Plaintiffs have moved to dismiss from the complaint, by way of amendment, claims for defamation, age discrimination under both state and federal law, and interference with marital relations. Motion to Amend, ¶¶ 5, 6. We will grant the motion.
Plaintiffs have, in addition, moved for remand of the remaining claims to state court, based on two arguments. First, Plaintiffs assert that remand is appropriate under 28 U.S.C. § 1447(c), providing for remand of cases improvidently removed. Alternatively, it would appear, Plaintiffs argue that where a narrowing of issues results in the dismissal of the sole federal claim after removal, the Court should exercise its discretion to remand the pendent state claims. Defendants oppose remand.
DISCUSSION
Improvident Removal
Removal jurisdiction is derivative in nature. "If the state court lacks jurisdiction of the subject matter or of the parties, the Federal court acquires none, although it might in a like suit, originally brought there, have had jurisdiction." Lambert Run Coal Co. v. Baltimore & Ohio R.R., 258 U.S. 377, 382, 42 S.Ct. 349, 351, 66 L.Ed. 671 (1922). Whether removal was proper or "improvident" in the instant case depends on whether the ADEA is enforceable in state as well as federal courts. If a federal statute is enforceable in both state and federal courts, the action would clearly be removable under 28 U.S.C. § 1441(b).

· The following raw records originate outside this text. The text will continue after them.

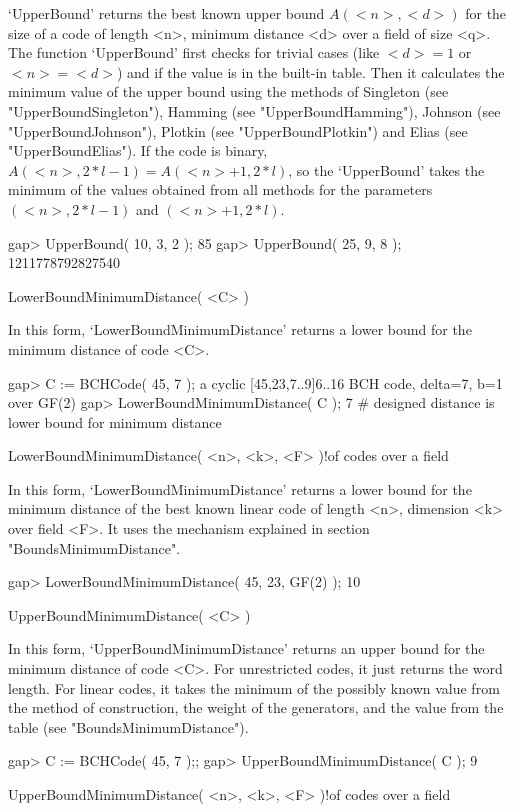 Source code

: `UpperBound' returns the best known upper bound $A(<n>,<d>)$ for the size
of a code of length <n>, minimum  distance <d> over a  field of size <q>.
The function `UpperBound' first checks for trivial cases (like $<d>=1$ or
$<n>=<d>$) and if the value is in the  built-in table. Then it calculates
the minimum value of the upper bound using the  methods of Singleton (see
"UpperBoundSingleton"),  Hamming (see "UpperBoundHamming"), Johnson  (see
"UpperBoundJohnson"), Plotkin  (see  "UpperBoundPlotkin")  and Elias (see
"UpperBoundElias").  If the code is   binary, $A(<n>, 2*l-1) =  A(<n>+1,
2*l)$, so the `UpperBound' takes the minimum of the values obtained from
all methods for the parameters $(<n>, 2*l-1)$ and $(<n>+1, 2*l)$.

\beginexample
gap> UpperBound( 10, 3, 2 );
85
gap> UpperBound( 25, 9, 8 );
1211778792827540 
\endexample

\>LowerBoundMinimumDistance( <C> )

In this form, `LowerBoundMinimumDistance'  returns a lower bound for  the
minimum distance of code <C>.

\beginexample
gap> C := BCHCode( 45, 7 );
a cyclic [45,23,7..9]6..16 BCH code, delta=7, b=1 over GF(2)
gap> LowerBoundMinimumDistance( C );
7     # designed distance is lower bound for minimum distance 
\endexample

\>LowerBoundMinimumDistance( <n>, <k>, <F> )!{of codes over a field}

In this  form, `LowerBoundMinimumDistance' returns a  lower bound for the
minimum distance of  the best known linear  code of length <n>, dimension
<k>   over  field <F>.   It  uses the   mechanism   explained in  section
"BoundsMinimumDistance".

\beginexample
gap> LowerBoundMinimumDistance( 45, 23, GF(2) );
10 
\endexample

\>UpperBoundMinimumDistance( <C> )

In this form, `UpperBoundMinimumDistance'  returns an upper bound for the
minimum distance of code <C>. For unrestricted codes, it just returns the
word length. For linear codes, it takes the minimum of the possibly known
value from the method of construction,  the weight of the generators, and
the value from the table (see "BoundsMinimumDistance").

\beginexample
gap> C := BCHCode( 45, 7 );;
gap> UpperBoundMinimumDistance( C );
9 
\endexample

\>UpperBoundMinimumDistance( <n>, <k>, <F> )!{of codes over a field}

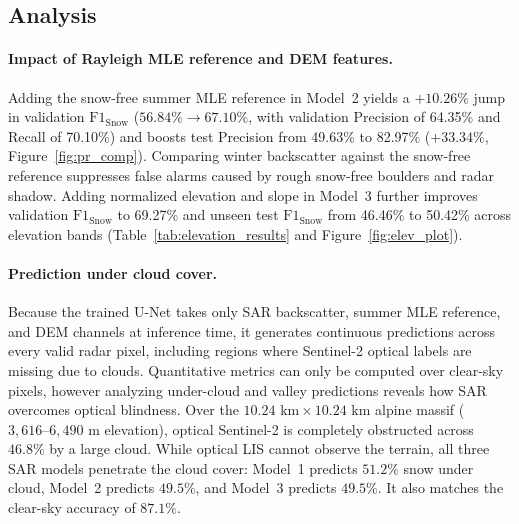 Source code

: \documentclass{article}
\begin{document}
\subsection{Analysis}
\paragraph{Impact of Rayleigh MLE reference and DEM features.} Adding the snow-free summer MLE reference in Model~2 yields a $+10.26\%$ jump in validation $\text{F1}_{\text{Snow}}$ ($56.84\% \rightarrow 67.10\%$, with validation Precision of 64.35\% and Recall of 70.10\%) and boosts test Precision from 49.63\% to 82.97\% ($+33.34\%$, Figure~\ref{fig:pr_comp}). Comparing winter backscatter against the snow-free reference suppresses false alarms caused by rough snow-free boulders and radar shadow. Adding normalized elevation and slope in Model~3 further improves validation $\text{F1}_{\text{Snow}}$ to 69.27\% and unseen test $\text{F1}_{\text{Snow}}$ from 46.46\% to 50.42\% across elevation bands (Table~\ref{tab:elevation_results} and Figure~\ref{fig:elev_plot}).

\paragraph{Prediction under cloud cover.} Because the trained U-Net takes only SAR backscatter, summer MLE reference, and DEM channels at inference time, it generates continuous predictions across every valid radar pixel, including regions where Sentinel-2 optical labels are missing due to clouds. Quantitative metrics can only be computed over clear-sky pixels, however analyzing under-cloud and valley predictions reveals how SAR overcomes optical blindness. Over the $10.24\text{ km} \times 10.24\text{ km}$ alpine massif ($3{,}616\text{--}6{,}490\text{ m}$ elevation), optical Sentinel-2 is completely obstructed across $46.8\%$ by a large cloud. While optical LIS cannot observe the terrain, all three SAR models penetrate the cloud cover: Model~1 predicts $51.2\%$ snow under cloud, Model~2 predicts $49.5\%$, and Model~3 predicts $49.5\%$. It also matches the clear-sky accuracy of $87.1\%$.
\end{document}
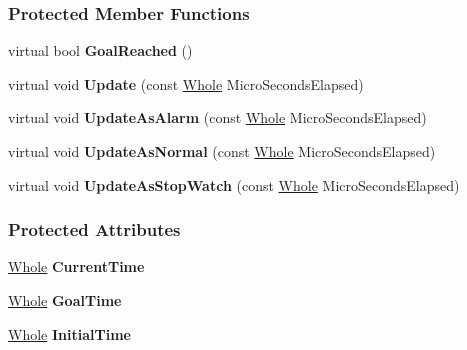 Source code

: \subsubsection*{Protected Member Functions}
\begin{DoxyCompactItemize}
\item 
\hypertarget{classphys_1_1SimpleTimer_a435c974da0511d6beafcefb9b987a21c}{
virtual bool {\bfseries GoalReached} ()}
\label{classphys_1_1SimpleTimer_a435c974da0511d6beafcefb9b987a21c}

\item 
\hypertarget{classphys_1_1SimpleTimer_a4fa114aae9cf0418edd8a80f307f3906}{
virtual void {\bfseries Update} (const \hyperlink{namespacephys_a460f6bc24c8dd347b05e0366ae34f34a}{Whole} MicroSecondsElapsed)}
\label{classphys_1_1SimpleTimer_a4fa114aae9cf0418edd8a80f307f3906}

\item 
\hypertarget{classphys_1_1SimpleTimer_a7fcd77c7b49f807cc9e43b3b521d2056}{
virtual void {\bfseries UpdateAsAlarm} (const \hyperlink{namespacephys_a460f6bc24c8dd347b05e0366ae34f34a}{Whole} MicroSecondsElapsed)}
\label{classphys_1_1SimpleTimer_a7fcd77c7b49f807cc9e43b3b521d2056}

\item 
\hypertarget{classphys_1_1SimpleTimer_ab7ff17f3515f07713b65df8887801f0d}{
virtual void {\bfseries UpdateAsNormal} (const \hyperlink{namespacephys_a460f6bc24c8dd347b05e0366ae34f34a}{Whole} MicroSecondsElapsed)}
\label{classphys_1_1SimpleTimer_ab7ff17f3515f07713b65df8887801f0d}

\item 
\hypertarget{classphys_1_1SimpleTimer_a5b9cdf890b478ab1f0bf8d0919df4157}{
virtual void {\bfseries UpdateAsStopWatch} (const \hyperlink{namespacephys_a460f6bc24c8dd347b05e0366ae34f34a}{Whole} MicroSecondsElapsed)}
\label{classphys_1_1SimpleTimer_a5b9cdf890b478ab1f0bf8d0919df4157}

\end{DoxyCompactItemize}
\subsubsection*{Protected Attributes}
\begin{DoxyCompactItemize}
\item 
\hypertarget{classphys_1_1SimpleTimer_ae8e00fd4b0a6ec8d8883910b1b2f5cf1}{
\hyperlink{namespacephys_a460f6bc24c8dd347b05e0366ae34f34a}{Whole} {\bfseries CurrentTime}}
\label{classphys_1_1SimpleTimer_ae8e00fd4b0a6ec8d8883910b1b2f5cf1}

\item 
\hypertarget{classphys_1_1SimpleTimer_a8d5eeace9037f65ecf1f40a96c7aae29}{
\hyperlink{namespacephys_a460f6bc24c8dd347b05e0366ae34f34a}{Whole} {\bfseries GoalTime}}
\label{classphys_1_1SimpleTimer_a8d5eeace9037f65ecf1f40a96c7aae29}

\item 
\hypertarget{classphys_1_1SimpleTimer_a707ffcc6a464785ad8438a9b8f70dd09}{
\hyperlink{namespacephys_a460f6bc24c8dd347b05e0366ae34f34a}{Whole} {\bfseries InitialTime}}
\label{classphys_1_1SimpleTimer_a707ffcc6a464785ad8438a9b8f70dd09}

\end{DoxyCompactItemize}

In Kremer Chemical Construction Corp., 456 U.S. 461, 102 S.Ct. 1883, 72 L.Ed.2d 262 (1982), the Supreme Court left open the question of whether jurisdiction to entertain title VII cases is limited to federal courts. Id. at 479 n. 20, 102 S.Ct. at 1896 n. 20, 72 L.Ed.2d 262 (1982). The Court of Appeals for the Third Circuit has not, to our knowledge, addressed this question. While courts have come to opposite conclusions on this question, we adopt the reasoning of those courts which have held that nothing in the language or structure of title VII mandates a conclusion that jurisdiction is exclusive. See, e.g., Patzer v. Board of Regents, 577 F.Supp. 1553, 1559 (W.D.Wis.1984), rev'd on other grounds, 763 F.2d 851 (7th Cir.1985); Greene v. County School Board, 524 F.Supp. 43, 44-45 (E.D.Va.1981); Bennun v. Board of Governors, 413 F.Supp. 1274, 1280 (D.N.J.1976). We believe this reasoning is equally persuasive in cases brought under the ADEA. But see Dyer v. Greif Bros., Inc., 755 F.2d 1391, 1393 (9th Cir. 1985); Valenzuela v. Kraft, Inc., 739 F.2d 434, 435-36 (9th Cir.1984); Dickinson v. Chrysler Corp., 456 F.Supp. 43, 45-48 (E.D.Mich.1978)....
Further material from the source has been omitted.